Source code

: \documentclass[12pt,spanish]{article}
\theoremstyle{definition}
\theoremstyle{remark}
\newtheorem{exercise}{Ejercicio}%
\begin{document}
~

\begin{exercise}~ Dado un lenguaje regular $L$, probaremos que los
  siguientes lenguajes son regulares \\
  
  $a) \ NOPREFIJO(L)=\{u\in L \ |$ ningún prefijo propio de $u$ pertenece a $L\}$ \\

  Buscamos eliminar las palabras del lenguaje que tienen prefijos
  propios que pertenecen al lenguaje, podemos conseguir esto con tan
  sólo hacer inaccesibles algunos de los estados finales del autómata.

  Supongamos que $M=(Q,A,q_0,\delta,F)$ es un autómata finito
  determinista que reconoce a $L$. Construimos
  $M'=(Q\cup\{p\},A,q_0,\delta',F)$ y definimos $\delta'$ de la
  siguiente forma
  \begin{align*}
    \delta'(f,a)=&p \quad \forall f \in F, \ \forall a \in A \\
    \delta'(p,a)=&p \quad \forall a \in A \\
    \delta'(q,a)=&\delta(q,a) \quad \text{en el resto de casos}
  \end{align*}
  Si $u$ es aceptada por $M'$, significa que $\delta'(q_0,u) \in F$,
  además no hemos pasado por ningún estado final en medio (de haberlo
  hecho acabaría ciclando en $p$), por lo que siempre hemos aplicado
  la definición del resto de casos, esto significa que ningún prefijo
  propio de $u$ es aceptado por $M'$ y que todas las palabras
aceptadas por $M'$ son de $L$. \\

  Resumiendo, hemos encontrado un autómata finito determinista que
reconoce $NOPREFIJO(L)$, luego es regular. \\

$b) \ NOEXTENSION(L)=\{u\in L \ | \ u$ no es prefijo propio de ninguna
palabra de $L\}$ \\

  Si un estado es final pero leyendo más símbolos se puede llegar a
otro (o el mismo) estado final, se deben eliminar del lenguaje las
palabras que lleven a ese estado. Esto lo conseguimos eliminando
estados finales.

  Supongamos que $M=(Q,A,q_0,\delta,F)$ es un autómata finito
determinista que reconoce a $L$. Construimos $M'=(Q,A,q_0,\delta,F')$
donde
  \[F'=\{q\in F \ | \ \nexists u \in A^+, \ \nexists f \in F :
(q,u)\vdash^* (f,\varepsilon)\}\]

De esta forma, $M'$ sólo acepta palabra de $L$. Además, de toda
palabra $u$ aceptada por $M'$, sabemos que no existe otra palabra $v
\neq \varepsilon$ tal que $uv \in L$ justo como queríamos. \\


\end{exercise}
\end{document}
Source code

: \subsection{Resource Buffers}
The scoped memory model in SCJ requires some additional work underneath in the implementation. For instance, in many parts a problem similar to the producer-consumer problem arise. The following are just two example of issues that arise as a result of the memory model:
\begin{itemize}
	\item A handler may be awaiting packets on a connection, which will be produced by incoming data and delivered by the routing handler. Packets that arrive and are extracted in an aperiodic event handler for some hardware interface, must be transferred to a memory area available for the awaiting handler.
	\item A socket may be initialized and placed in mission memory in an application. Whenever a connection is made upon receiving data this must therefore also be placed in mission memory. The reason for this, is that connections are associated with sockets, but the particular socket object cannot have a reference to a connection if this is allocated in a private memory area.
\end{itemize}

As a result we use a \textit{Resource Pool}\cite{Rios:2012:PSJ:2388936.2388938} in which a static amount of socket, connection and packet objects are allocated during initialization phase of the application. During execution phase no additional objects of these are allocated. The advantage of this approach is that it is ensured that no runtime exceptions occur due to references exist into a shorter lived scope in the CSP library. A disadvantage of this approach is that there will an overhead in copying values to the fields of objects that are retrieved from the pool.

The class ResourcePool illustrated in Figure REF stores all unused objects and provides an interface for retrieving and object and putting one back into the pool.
------------
> _What to produce_
What is needed is every line of the records that contains the word "begin".

> _Exercise output_
\begin{document}
\begin{exercise}~ Dado un lenguaje regular $L$, probaremos que los
  \begin{align*}
\begin{itemize}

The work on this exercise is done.